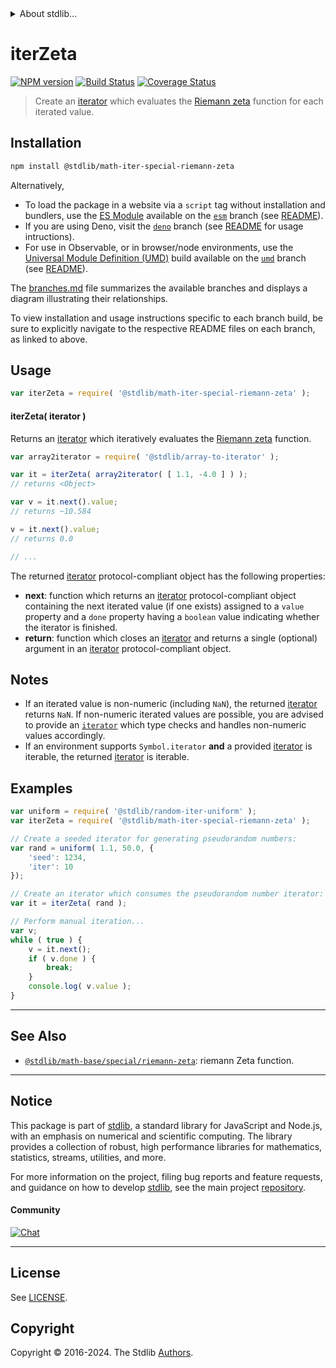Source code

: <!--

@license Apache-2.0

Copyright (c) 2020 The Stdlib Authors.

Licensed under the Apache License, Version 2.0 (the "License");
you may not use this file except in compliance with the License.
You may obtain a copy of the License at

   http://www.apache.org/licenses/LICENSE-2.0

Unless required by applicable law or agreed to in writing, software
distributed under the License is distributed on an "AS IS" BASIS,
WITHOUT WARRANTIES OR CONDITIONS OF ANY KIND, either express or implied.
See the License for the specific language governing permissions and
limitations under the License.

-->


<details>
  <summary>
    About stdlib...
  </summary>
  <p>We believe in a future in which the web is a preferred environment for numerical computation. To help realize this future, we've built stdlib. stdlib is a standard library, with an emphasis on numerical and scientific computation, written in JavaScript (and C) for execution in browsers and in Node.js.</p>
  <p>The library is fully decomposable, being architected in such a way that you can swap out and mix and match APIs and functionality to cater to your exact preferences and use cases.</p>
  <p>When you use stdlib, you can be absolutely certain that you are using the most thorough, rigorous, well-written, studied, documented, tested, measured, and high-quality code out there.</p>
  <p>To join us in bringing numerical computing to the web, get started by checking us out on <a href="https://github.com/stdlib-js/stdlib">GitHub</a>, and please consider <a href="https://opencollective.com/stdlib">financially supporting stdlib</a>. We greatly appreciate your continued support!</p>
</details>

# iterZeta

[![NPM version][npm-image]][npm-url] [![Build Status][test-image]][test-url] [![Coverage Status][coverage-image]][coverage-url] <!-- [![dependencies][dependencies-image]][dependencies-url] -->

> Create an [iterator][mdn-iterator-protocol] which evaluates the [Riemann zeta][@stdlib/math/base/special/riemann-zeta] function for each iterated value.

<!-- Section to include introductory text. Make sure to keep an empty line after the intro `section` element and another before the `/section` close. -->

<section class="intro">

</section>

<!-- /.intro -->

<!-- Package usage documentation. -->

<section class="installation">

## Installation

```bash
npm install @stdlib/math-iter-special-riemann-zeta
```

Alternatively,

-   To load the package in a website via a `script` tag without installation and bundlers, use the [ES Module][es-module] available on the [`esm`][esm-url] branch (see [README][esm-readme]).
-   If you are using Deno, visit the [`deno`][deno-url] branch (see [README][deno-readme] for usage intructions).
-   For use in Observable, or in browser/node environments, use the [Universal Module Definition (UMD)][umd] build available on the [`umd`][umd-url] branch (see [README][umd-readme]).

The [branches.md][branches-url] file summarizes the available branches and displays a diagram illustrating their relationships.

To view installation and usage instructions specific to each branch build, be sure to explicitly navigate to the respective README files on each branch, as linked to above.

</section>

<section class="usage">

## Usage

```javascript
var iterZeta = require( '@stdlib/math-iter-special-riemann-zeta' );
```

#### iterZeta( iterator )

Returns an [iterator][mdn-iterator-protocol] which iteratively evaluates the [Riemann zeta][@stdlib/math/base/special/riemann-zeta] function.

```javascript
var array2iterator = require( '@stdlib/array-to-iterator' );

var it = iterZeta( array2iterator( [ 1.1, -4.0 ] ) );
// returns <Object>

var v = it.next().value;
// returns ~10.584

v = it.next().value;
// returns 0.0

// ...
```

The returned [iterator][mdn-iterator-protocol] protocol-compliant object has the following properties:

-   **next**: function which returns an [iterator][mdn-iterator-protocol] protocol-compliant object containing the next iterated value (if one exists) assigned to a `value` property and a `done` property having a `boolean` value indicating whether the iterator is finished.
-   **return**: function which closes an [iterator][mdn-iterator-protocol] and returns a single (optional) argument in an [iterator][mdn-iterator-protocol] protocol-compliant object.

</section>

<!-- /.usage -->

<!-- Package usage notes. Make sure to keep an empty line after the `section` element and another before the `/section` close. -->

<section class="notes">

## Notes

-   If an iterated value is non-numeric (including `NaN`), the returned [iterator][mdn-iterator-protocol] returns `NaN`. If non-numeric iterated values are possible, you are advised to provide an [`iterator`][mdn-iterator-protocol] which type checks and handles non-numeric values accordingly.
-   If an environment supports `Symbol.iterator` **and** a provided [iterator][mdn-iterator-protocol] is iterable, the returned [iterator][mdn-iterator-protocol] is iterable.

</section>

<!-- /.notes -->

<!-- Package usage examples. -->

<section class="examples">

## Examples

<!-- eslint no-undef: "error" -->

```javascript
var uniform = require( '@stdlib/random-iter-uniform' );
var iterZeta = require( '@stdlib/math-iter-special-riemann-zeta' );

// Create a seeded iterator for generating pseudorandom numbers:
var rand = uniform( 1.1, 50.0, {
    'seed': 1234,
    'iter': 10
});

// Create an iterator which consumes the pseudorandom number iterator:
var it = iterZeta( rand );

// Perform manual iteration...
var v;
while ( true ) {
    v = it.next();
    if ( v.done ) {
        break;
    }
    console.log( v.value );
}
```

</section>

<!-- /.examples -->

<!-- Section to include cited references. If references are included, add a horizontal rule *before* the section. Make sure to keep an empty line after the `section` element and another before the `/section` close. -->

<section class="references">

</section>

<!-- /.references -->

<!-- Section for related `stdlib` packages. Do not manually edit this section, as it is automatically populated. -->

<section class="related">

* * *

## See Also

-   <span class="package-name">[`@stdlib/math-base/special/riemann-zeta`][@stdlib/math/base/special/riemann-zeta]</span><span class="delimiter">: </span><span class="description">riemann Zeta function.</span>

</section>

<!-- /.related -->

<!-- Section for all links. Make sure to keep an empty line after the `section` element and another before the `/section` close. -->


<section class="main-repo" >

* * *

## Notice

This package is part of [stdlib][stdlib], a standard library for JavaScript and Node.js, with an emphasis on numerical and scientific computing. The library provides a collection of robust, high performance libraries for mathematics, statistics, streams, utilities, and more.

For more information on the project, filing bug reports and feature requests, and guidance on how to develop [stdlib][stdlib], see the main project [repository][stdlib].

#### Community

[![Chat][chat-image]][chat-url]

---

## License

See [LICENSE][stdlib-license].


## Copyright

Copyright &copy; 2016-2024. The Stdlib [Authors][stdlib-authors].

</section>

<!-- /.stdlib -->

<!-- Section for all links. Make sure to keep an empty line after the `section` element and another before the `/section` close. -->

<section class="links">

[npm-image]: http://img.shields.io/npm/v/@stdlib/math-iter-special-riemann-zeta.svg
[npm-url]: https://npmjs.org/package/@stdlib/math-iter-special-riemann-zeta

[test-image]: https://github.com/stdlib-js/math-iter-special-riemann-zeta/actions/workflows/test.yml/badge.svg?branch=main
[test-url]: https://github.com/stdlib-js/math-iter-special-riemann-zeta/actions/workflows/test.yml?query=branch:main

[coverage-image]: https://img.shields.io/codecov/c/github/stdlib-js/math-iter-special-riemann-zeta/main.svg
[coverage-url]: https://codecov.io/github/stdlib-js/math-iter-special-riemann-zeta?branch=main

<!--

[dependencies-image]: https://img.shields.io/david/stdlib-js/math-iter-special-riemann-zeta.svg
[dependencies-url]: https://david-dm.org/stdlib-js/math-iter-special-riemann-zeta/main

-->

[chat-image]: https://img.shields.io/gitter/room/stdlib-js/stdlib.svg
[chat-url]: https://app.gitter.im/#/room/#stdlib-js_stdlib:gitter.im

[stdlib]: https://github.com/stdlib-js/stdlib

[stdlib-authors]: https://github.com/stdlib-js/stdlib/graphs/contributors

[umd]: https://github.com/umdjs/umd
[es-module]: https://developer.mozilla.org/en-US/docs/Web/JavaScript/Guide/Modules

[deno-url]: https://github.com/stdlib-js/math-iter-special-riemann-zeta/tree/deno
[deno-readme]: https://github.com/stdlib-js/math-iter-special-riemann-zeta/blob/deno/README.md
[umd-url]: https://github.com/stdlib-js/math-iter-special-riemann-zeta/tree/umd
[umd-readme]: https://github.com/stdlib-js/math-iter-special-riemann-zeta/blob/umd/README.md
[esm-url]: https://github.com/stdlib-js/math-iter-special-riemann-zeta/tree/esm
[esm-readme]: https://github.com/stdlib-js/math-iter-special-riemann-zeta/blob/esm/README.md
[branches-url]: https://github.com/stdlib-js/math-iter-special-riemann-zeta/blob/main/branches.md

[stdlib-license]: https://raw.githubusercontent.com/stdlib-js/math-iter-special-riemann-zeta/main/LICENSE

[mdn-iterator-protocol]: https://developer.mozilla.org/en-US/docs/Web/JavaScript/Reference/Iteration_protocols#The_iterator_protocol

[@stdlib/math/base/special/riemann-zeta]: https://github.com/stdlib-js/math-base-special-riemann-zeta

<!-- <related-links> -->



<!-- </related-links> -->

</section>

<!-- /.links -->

» WHAT TO WORK ON: Copy, from the material, each line that holds the string "using".

» SOLUTION FOR THIS EXERCISE:
  <p>When you use stdlib, you can be absolutely certain that you are using the most thorough, rigorous, well-written, studied, documented, tested, measured, and high-quality code out there.</p>
-   If you are using Deno, visit the [`deno`][deno-url] branch (see [README][deno-readme] for usage intructions).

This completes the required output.